Description of the task: Reproduce nothing beyond the line containing "given range. </span></p>". From the first line of the data below down to it, copy each line exactly, without the pictures.

Available data:
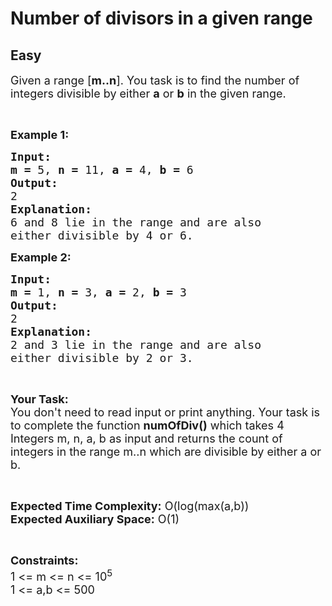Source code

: # Number of divisors in a given range
## Easy
<div class="problems_problem_content__Xm_eO"><p><span style="font-size:18px">Given a range [<strong>m..n</strong>]. You task is to find the number of integers divisible by either <strong>a</strong> or <strong>b</strong> in the given range. </span></p>

<p>&nbsp;</p>

<p><span style="font-size:18px"><strong>Example 1:</strong></span></p>

<pre><span style="font-size:18px"><strong>Input:</strong></span>
<span style="font-size:18px"><strong>m = </strong>5, <strong>n = </strong>11, <strong>a = </strong>4, <strong>b = </strong>6</span>
<span style="font-size:18px"><strong>Output:</strong></span>
<span style="font-size:18px">2</span>
<span style="font-size:18px"><strong>Explanation:</strong></span>
<span style="font-size:18px">6 and 8 lie in the range and are also
either divisible by 4 or 6.</span></pre>

<p><span style="font-size:18px"><strong>Example 2:</strong></span></p>

<pre><span style="font-size:18px"><strong>Input:</strong></span>
<span style="font-size:18px"><strong>m = </strong>1, <strong>n = </strong>3, <strong>a = </strong>2, <strong>b = </strong>3</span>
<span style="font-size:18px"><strong>Output:</strong></span>
<span style="font-size:18px">2</span>
<span style="font-size:18px"><strong>Explanation:</strong></span>
<span style="font-size:18px">2 and 3 lie in the range and are also
either divisible by 2 or 3.</span></pre>

<p>&nbsp;</p>

<p><span style="font-size:18px"><strong>Your Task:</strong><br>
You don't need to read input or print anything. Your task is to complete the function <strong>numOfDiv()</strong> which takes 4 Integers m, n, a, b as input and returns the count of integers in the range m..n which are divisible by either a or b.</span></p>

<p>&nbsp;</p>

<p><span style="font-size:18px"><strong>Expected Time Complexity:</strong> O(log(max(a,b))<br>
<strong>Expected Auxiliary Space:</strong> O(1)</span></p>

<p>&nbsp;</p>

<p><span style="font-size:18px"><strong>Constraints:</strong></span><br>
<span style="font-size:18px">1 &lt;= m &lt;= n &lt;= 10<sup>5</sup><br>
1 &lt;= a,b &lt;= 500</span></p>
</div>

Solution for this task:
Source code

: # Number of divisors in a given range
## Easy
<div class="problems_problem_content__Xm_eO"><p><span style="font-size:18px">Given a range [<strong>m..n</strong>]. You task is to find the number of integers divisible by either <strong>a</strong> or <strong>b</strong> in the given range. </span></p>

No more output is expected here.